My son, the firstborn, treats me like a burden. If I call him to check up on him, he responds with irritation, sometimes even hanging up on me. When I try to advise him, he tells me I don’t know anything about life and that I should stop interfering. I carried him in my womb for nine months, I walked barefoot to pay his school fees, I prayed endlessly for him. And now, he barely even introduces me as his mother.

My first daughter… she blames me for every mistake in her life. If a relationship doesn’t work, she says it’s because I didn’t raise her with enough confidence. If she faces struggles, she says it’s because I didn’t do enough as a mother. She forgets how I went to bed hungry just so she could eat. She forgets the nights I tied wrappers around my waist and begged God to keep her alive when she was sick.

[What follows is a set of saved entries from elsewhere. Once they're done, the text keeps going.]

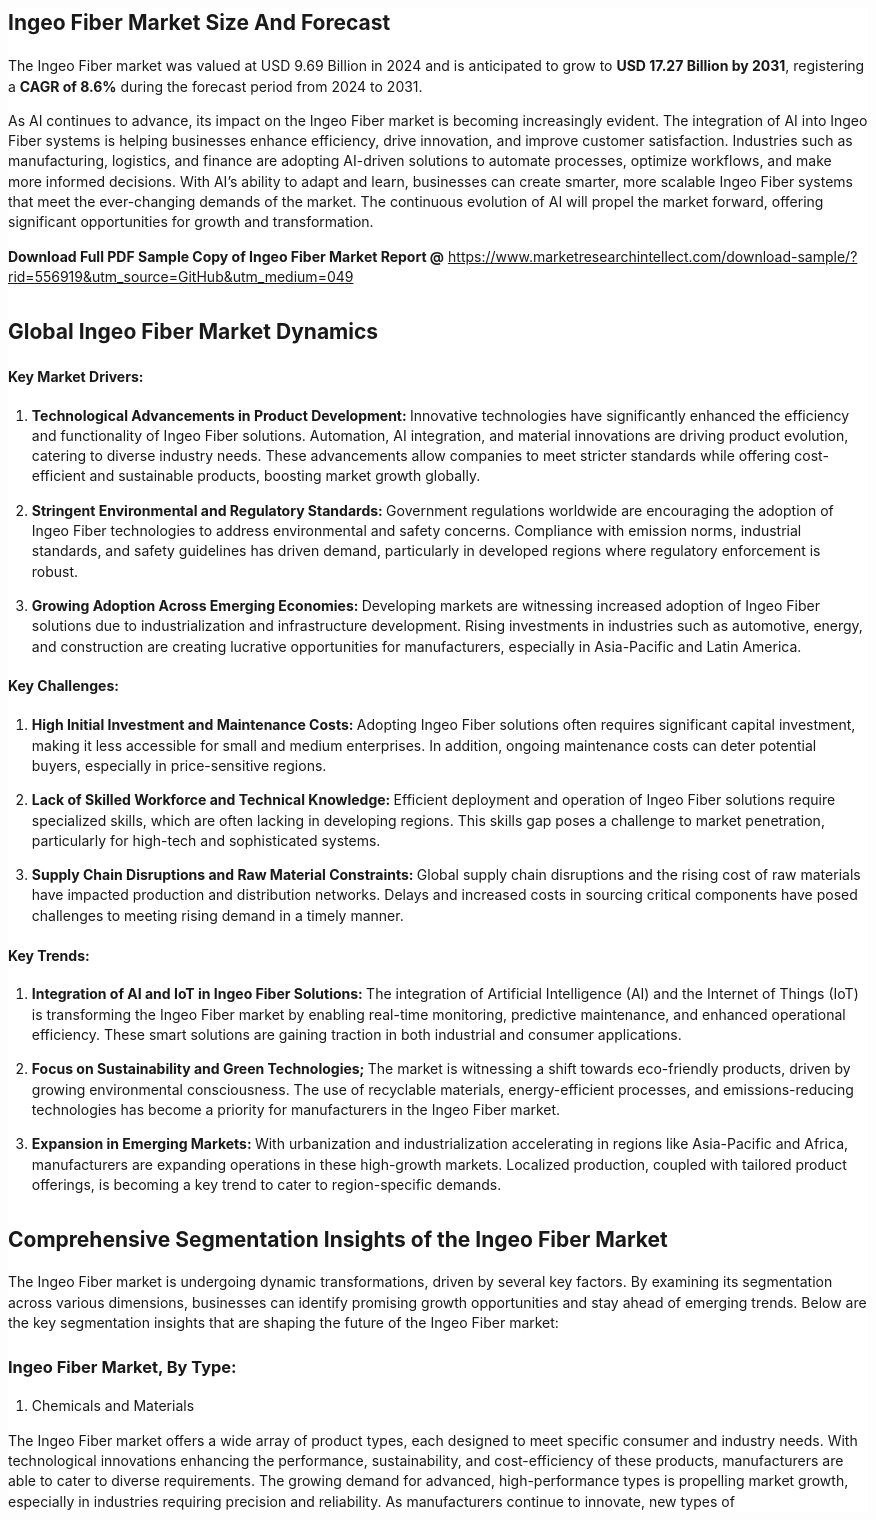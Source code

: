 <h2>Ingeo Fiber Market Size And Forecast</h2><p>The Ingeo Fiber market was valued at USD 9.69 Billion in 2024 and is anticipated to grow to <strong>USD 17.27 Billion by 2031</strong>, registering a <strong>CAGR of 8.6%</strong> during the forecast period from 2024 to 2031.</p><p>As AI continues to advance, its impact on the Ingeo Fiber market is becoming increasingly evident. The integration of AI into Ingeo Fiber systems is helping businesses enhance efficiency, drive innovation, and improve customer satisfaction. Industries such as manufacturing, logistics, and finance are adopting AI-driven solutions to automate processes, optimize workflows, and make more informed decisions. With AI’s ability to adapt and learn, businesses can create smarter, more scalable Ingeo Fiber systems that meet the ever-changing demands of the market. The continuous evolution of AI will propel the market forward, offering significant opportunities for growth and transformation.</p><p><strong>Download Full PDF Sample Copy of Ingeo Fiber Market Report @</strong>&nbsp;<a href="https://www.marketresearchintellect.com/download-sample/?rid=556919&amp;utm_source=GitHub&amp;utm_medium=049">https://www.marketresearchintellect.com/download-sample/?rid=556919&amp;utm_source=GitHub&amp;utm_medium=049</a></p><h2>Global Ingeo Fiber Market Dynamics</h2><h4><strong>Key Market Drivers:</strong></h4><ol><li><p><strong>Technological Advancements in Product Development:&nbsp;</strong>Innovative technologies have significantly enhanced the efficiency and functionality of Ingeo Fiber solutions. Automation, AI integration, and material innovations are driving product evolution, catering to diverse industry needs. These advancements allow companies to meet stricter standards while offering cost-efficient and sustainable products, boosting market growth globally.</p></li><li><p><strong>Stringent Environmental and Regulatory Standards:&nbsp;</strong>Government regulations worldwide are encouraging the adoption of Ingeo Fiber technologies to address environmental and safety concerns. Compliance with emission norms, industrial standards, and safety guidelines has driven demand, particularly in developed regions where regulatory enforcement is robust.</p></li><li><p><strong>Growing Adoption Across Emerging Economies:&nbsp;</strong>Developing markets are witnessing increased adoption of Ingeo Fiber solutions due to industrialization and infrastructure development. Rising investments in industries such as automotive, energy, and construction are creating lucrative opportunities for manufacturers, especially in Asia-Pacific and Latin America.</p></li></ol><h4><strong>Key Challenges:</strong></h4><ol><li><p><strong>High Initial Investment and Maintenance Costs:&nbsp;</strong>Adopting Ingeo Fiber solutions often requires significant capital investment, making it less accessible for small and medium enterprises. In addition, ongoing maintenance costs can deter potential buyers, especially in price-sensitive regions.</p></li><li><p><strong>Lack of Skilled Workforce and Technical Knowledge:&nbsp;</strong>Efficient deployment and operation of Ingeo Fiber solutions require specialized skills, which are often lacking in developing regions. This skills gap poses a challenge to market penetration, particularly for high-tech and sophisticated systems.</p></li><li><p><strong>Supply Chain Disruptions and Raw Material Constraints:&nbsp;</strong>Global supply chain disruptions and the rising cost of raw materials have impacted production and distribution networks. Delays and increased costs in sourcing critical components have posed challenges to meeting rising demand in a timely manner.</p></li></ol><h4><strong>Key Trends:</strong></h4><ol><li><p><strong>Integration of AI and IoT in Ingeo Fiber Solutions:&nbsp;</strong>The integration of Artificial Intelligence (AI) and the Internet of Things (IoT) is transforming the Ingeo Fiber market by enabling real-time monitoring, predictive maintenance, and enhanced operational efficiency. These smart solutions are gaining traction in both industrial and consumer applications.</p></li><li><p><strong>Focus on Sustainability and Green Technologies;&nbsp;</strong>The market is witnessing a shift towards eco-friendly products, driven by growing environmental consciousness. The use of recyclable materials, energy-efficient processes, and emissions-reducing technologies has become a priority for manufacturers in the Ingeo Fiber market.</p></li><li><p><strong>Expansion in Emerging Markets:&nbsp;</strong>With urbanization and industrialization accelerating in regions like Asia-Pacific and Africa, manufacturers are expanding operations in these high-growth markets. Localized production, coupled with tailored product offerings, is becoming a key trend to cater to region-specific demands.</p></li></ol><div class="article-main__content" data-test-id="publishing-text-block"><h2>Comprehensive Segmentation Insights of the Ingeo Fiber Market</h2><p>The Ingeo Fiber market is undergoing dynamic transformations, driven by several key factors. By examining its segmentation across various dimensions, businesses can identify promising growth opportunities and stay ahead of emerging trends. Below are the key segmentation insights that are shaping the future of the Ingeo Fiber market:</p><h3><strong>Ingeo Fiber Market, By Type:<br /></strong></h3><ol><li>Chemicals and Materials</li></ol><p>The Ingeo Fiber market offers a wide array of product types, each designed to meet specific consumer and industry needs. With technological innovations enhancing the performance, sustainability, and cost-efficiency of these products, manufacturers are able to cater to diverse requirements. The growing demand for advanced, high-performance types is propelling market growth, especially in industries requiring precision and reliability. As manufacturers continue to innovate, new types of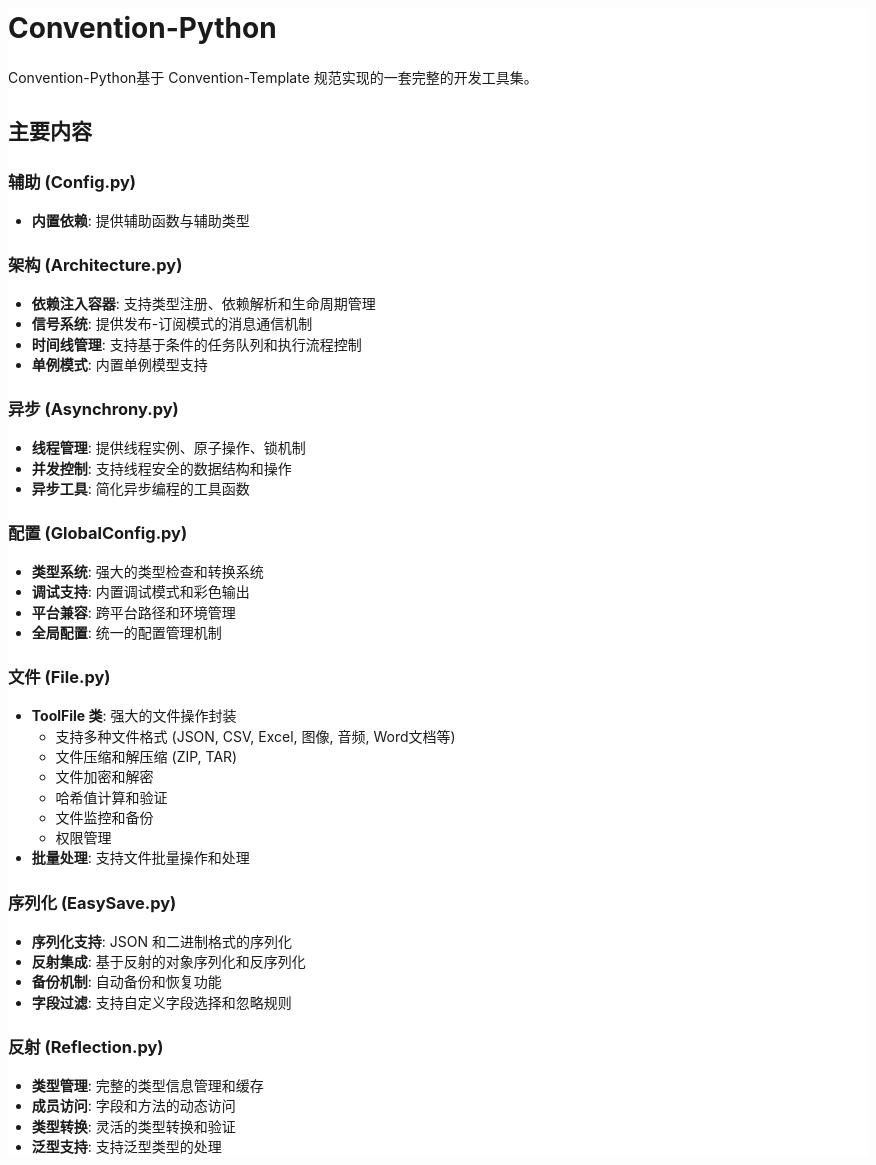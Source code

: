 # Convention-Python

Convention-Python基于 Convention-Template 规范实现的一套完整的开发工具集。

## 主要内容

### 辅助 (Config.py)
- **内置依赖**: 提供辅助函数与辅助类型

### 架构 (Architecture.py)
- **依赖注入容器**: 支持类型注册、依赖解析和生命周期管理
- **信号系统**: 提供发布-订阅模式的消息通信机制
- **时间线管理**: 支持基于条件的任务队列和执行流程控制
- **单例模式**: 内置单例模型支持

### 异步 (Asynchrony.py)
- **线程管理**: 提供线程实例、原子操作、锁机制
- **并发控制**: 支持线程安全的数据结构和操作
- **异步工具**: 简化异步编程的工具函数

### 配置 (GlobalConfig.py)
- **类型系统**: 强大的类型检查和转换系统
- **调试支持**: 内置调试模式和彩色输出
- **平台兼容**: 跨平台路径和环境管理
- **全局配置**: 统一的配置管理机制

### 文件 (File.py)
- **ToolFile 类**: 强大的文件操作封装
  - 支持多种文件格式 (JSON, CSV, Excel, 图像, 音频, Word文档等)
  - 文件压缩和解压缩 (ZIP, TAR)
  - 文件加密和解密
  - 哈希值计算和验证
  - 文件监控和备份
  - 权限管理
- **批量处理**: 支持文件批量操作和处理

### 序列化 (EasySave.py)
- **序列化支持**: JSON 和二进制格式的序列化
- **反射集成**: 基于反射的对象序列化和反序列化
- **备份机制**: 自动备份和恢复功能
- **字段过滤**: 支持自定义字段选择和忽略规则

### 反射 (Reflection.py)
- **类型管理**: 完整的类型信息管理和缓存
- **成员访问**: 字段和方法的动态访问
- **类型转换**: 灵活的类型转换和验证
- **泛型支持**: 支持泛型类型的处理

My last daughter… she behaves as if I don’t exist unless she needs money. She doesn’t greet me with respect, she barely speaks to me, and sometimes she talks to me like I am her age-mate. The most painful part is that all of them treat outsiders with more respect than they treat me. They call other people “aunty” and “mummy” with honor, but they don’t see the same value in me, their own mother.

Sometimes they mock me, calling me “old school” or saying I am not educated enough to understand their lives. They laugh at my accent, at my clothes, at the way I talk. It breaks me, because all I ever wanted was to see them succeed and become better than me.

Whenever I watch the Indian series Anupamaa, I cry. I see myself in her. The humiliation, the disrespect, the way children forget the woman who gave up everything for them. And like Anupamaa, I cannot disown them. No matter how they treat me, I still pray for them. I still cook for them when they come around. I still love them because they are my blood.

But my heart is weary. I keep asking myself: is this my reward after all these years of sacrifice? To be treated like nothing in the eyes of the children I raised with my life?

Please, I don’t know what to do anymore. Should I keep enduring this pain silently because I am their mother, or should I distance myself and live my life in peace? What advice do you have for me?